Justification for selection of repeated dose toxicity inhalation - local effects endpoint:
In accordance with REACH, Annex XI, no testing is required as no significant inhalation exposure is expected in all scenarios of the manufacture and all identified uses. The substance is only associated with industrial uses and is handled by professional users with protective equipment in controlled conditions. Moreover, the substance will only be used in diluted form.

Justification for selection of repeated dose toxicity dermal - systemic effects endpoint:
In accordance with REACH, Annex XI, no testing is required as no significant dermal exposure is expected in all scenarios of the manufacture and all identified uses. The substance is only associated with industrial uses and is handled by professional users with protective equipment in controlled conditions. Moreover, the substance will only be used in diluted form.

Justification for selection of repeated dose toxicity dermal - local effects endpoint:
In accordance with REACH, Annex XI, no testing is required as no significant dermal exposure is expected in all scenarios of the manufacture and all identified uses. The substance is only associated with industrial uses and is handled by professional users with protective equipment in controlled conditions. Moreover, the substance will only be used in diluted form.
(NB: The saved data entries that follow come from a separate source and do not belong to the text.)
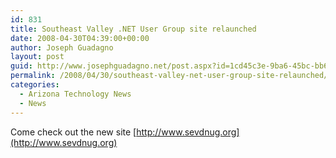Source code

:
 ```yaml
---
id: 831
title: Southeast Valley .NET User Group site relaunched
date: 2008-04-30T04:39:00+00:00
author: Joseph Guadagno
layout: post
guid: http://www.josephguadagno.net/post.aspx?id=1cd45c3e-9ba6-45bc-bb6c-b495d91aca18
permalink: /2008/04/30/southeast-valley-net-user-group-site-relaunched/
categories:
  - Arizona Technology News
  - News
---
```

Come check out the new site [http://www.sevdnug.org](http://www.sevdnug.org)
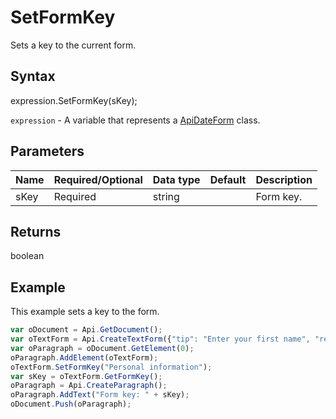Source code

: # SetFormKey

Sets a key to the current form.

## Syntax

expression.SetFormKey(sKey);

`expression` - A variable that represents a [ApiDateForm](../ApiDateForm.md) class.

## Parameters

| **Name** | **Required/Optional** | **Data type** | **Default** | **Description** |
| ------------- | ------------- | ------------- | ------------- | ------------- |
| sKey | Required | string |  | Form key. |

## Returns

boolean

## Example

This example sets a key to the form.

```javascript
var oDocument = Api.GetDocument();
var oTextForm = Api.CreateTextForm({"tip": "Enter your first name", "required": true, "placeholder": "First name", "comb": true, "maxCharacters": 10, "cellWidth": 3, "multiLine": false, "autoFit": false});
var oParagraph = oDocument.GetElement(0);
oParagraph.AddElement(oTextForm);
oTextForm.SetFormKey("Personal information");
var sKey = oTextForm.GetFormKey();
oParagraph = Api.CreateParagraph();
oParagraph.AddText("Form key: " + sKey);
oDocument.Push(oParagraph);
```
Justification for classification or non-classification

Read-across between the carboxylic acid (6-[(p-Tosyl)amino]hexanoic acid) and the registered substance is considered justified as the registered substance is manufactured directly from 6-[(p-Tosyl)amino]hexanoic acid by simple neutralisation with 2-aminoethanol in water. In water as they are in the reaction mass, the acid and amine components of the Reaction mass of 2-aminoethanol and 6-[(p-tosyl)amino]hexanoic acid, compound with 2-aminoethanol (1:1) are completely dissociated and behave essentially as independent substances. Toxicity of 2-aminoethanol is local and due to its high pH value. In the reaction mass, it acts as a pH-control for the 6-[(p-Tosyl)amino]hexanoic acid, so no local toxicity is expected. No long-term systemic toxicity is expected as the substance will rapidly metabolise with NH3 and acetyl-CoA as its final degradation products. Therefore, it is considered that the acid component of the reaction mass will have a more significant impact on the outcome of any (eco)toxicological or environmental tests. The pKa of the carboxylic acid group in the reaction mass. As a result, 6-[(p-Tosyl)amino]hexanoic acid will respond to changes of pH in the same way whether it is in the salt form or as the parent carboxylic acid and hence its bioavailability will be the same.

As 6-[(p-Tosyl)amino]hexanoic acid is not considered toxic via repeated oral exposure, the registered substance does not need to be classified as such according to EU CLP criteria.